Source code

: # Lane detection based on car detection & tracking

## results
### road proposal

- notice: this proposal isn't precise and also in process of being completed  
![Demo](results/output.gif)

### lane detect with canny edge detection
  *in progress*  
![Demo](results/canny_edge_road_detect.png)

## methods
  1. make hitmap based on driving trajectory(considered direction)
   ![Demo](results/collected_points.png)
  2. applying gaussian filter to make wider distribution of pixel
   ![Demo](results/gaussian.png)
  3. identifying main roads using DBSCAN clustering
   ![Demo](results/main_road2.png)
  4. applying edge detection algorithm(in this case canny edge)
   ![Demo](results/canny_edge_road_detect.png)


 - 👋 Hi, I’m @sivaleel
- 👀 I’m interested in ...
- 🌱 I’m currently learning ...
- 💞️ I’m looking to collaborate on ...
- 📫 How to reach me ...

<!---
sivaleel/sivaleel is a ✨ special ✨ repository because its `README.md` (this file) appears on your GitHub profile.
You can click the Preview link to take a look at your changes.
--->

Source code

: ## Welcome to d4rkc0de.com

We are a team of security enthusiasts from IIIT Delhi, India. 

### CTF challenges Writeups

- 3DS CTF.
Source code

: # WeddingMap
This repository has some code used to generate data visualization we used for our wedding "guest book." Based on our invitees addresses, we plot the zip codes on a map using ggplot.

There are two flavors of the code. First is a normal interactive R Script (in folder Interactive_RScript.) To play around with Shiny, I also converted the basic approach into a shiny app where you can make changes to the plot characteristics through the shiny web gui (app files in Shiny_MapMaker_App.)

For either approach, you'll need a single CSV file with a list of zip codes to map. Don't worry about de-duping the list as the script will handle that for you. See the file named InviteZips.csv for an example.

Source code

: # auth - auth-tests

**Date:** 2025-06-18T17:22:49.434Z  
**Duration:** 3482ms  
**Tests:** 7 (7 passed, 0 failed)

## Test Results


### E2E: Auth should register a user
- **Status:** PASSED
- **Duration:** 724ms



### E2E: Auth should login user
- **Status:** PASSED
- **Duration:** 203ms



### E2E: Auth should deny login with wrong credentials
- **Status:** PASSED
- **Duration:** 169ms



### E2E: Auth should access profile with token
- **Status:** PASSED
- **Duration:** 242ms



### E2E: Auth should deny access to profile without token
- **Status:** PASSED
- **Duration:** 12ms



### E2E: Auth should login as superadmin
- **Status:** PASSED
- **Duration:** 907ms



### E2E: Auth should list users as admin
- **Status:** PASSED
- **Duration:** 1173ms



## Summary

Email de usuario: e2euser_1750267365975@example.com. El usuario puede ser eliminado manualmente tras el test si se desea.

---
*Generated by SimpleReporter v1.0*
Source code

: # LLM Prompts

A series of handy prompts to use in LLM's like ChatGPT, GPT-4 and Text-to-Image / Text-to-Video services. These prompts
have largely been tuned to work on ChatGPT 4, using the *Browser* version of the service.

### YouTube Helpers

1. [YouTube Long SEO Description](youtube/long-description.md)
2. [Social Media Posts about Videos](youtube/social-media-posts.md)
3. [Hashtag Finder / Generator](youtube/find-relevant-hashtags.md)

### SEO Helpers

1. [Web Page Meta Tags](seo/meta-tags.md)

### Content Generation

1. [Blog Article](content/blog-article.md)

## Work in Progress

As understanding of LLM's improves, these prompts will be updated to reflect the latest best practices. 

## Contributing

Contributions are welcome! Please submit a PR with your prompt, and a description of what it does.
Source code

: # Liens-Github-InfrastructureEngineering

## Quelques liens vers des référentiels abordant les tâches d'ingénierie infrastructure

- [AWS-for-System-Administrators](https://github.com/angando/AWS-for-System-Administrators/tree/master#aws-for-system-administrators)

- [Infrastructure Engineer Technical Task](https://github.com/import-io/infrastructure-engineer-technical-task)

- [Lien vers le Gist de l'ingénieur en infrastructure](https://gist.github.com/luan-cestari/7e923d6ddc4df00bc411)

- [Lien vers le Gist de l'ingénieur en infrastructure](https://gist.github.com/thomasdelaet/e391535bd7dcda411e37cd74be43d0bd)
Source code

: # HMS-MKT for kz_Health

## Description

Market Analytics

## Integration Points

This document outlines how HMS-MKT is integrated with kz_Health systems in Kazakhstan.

------------------------------

## Assigned task
Look above for the line with "1. [Blog Article](content/blog-article.md)" and the line with "## Contributing"; transcribe both and all lines in between, exactly, and nothing else.

## Answer area
1. [Blog Article](content/blog-article.md)

## Work in Progress

As understanding of LLM's improves, these prompts will be updated to reflect the latest best practices. 

## Contributing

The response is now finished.